Input records
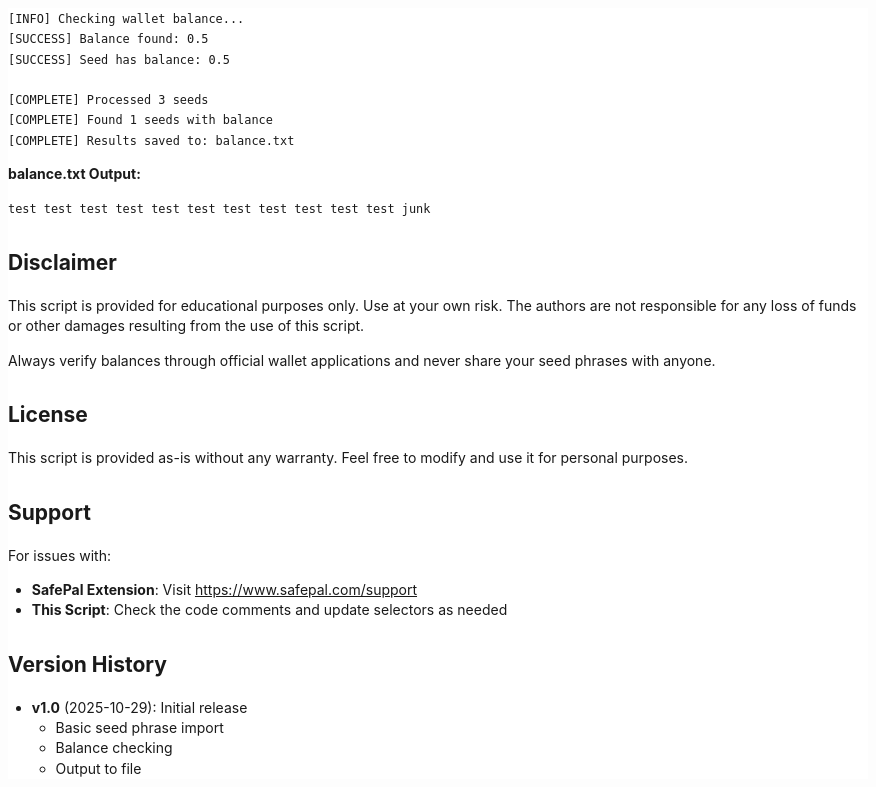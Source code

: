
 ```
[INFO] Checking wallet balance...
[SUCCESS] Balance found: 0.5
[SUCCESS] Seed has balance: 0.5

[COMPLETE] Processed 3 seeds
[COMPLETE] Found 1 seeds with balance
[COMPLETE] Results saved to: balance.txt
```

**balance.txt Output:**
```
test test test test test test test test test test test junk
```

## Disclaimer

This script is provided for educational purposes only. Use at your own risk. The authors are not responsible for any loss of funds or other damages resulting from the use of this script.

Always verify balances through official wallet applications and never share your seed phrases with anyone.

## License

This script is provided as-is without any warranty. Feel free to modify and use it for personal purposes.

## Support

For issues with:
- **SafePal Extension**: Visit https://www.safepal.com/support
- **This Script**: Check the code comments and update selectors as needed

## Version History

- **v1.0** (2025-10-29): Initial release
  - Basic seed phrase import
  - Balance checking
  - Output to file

Work item
Every record above should reappear exactly, with the pictures gone.

Result below
Source code

:
 ```
[INFO] Checking wallet balance...
[SUCCESS] Balance found: 0.5
[SUCCESS] Seed has balance: 0.5

[COMPLETE] Processed 3 seeds
[COMPLETE] Found 1 seeds with balance
[COMPLETE] Results saved to: balance.txt
```

**balance.txt Output:**
```
test test test test test test test test test test test junk
```

## Disclaimer

This script is provided for educational purposes only. Use at your own risk. The authors are not responsible for any loss of funds or other damages resulting from the use of this script.

Always verify balances through official wallet applications and never share your seed phrases with anyone.

## License

This script is provided as-is without any warranty. Feel free to modify and use it for personal purposes.

## Support

For issues with:
- **SafePal Extension**: Visit https://www.safepal.com/support
- **This Script**: Check the code comments and update selectors as needed

## Version History

- **v1.0** (2025-10-29): Initial release
  - Basic seed phrase import
  - Balance checking
  - Output to file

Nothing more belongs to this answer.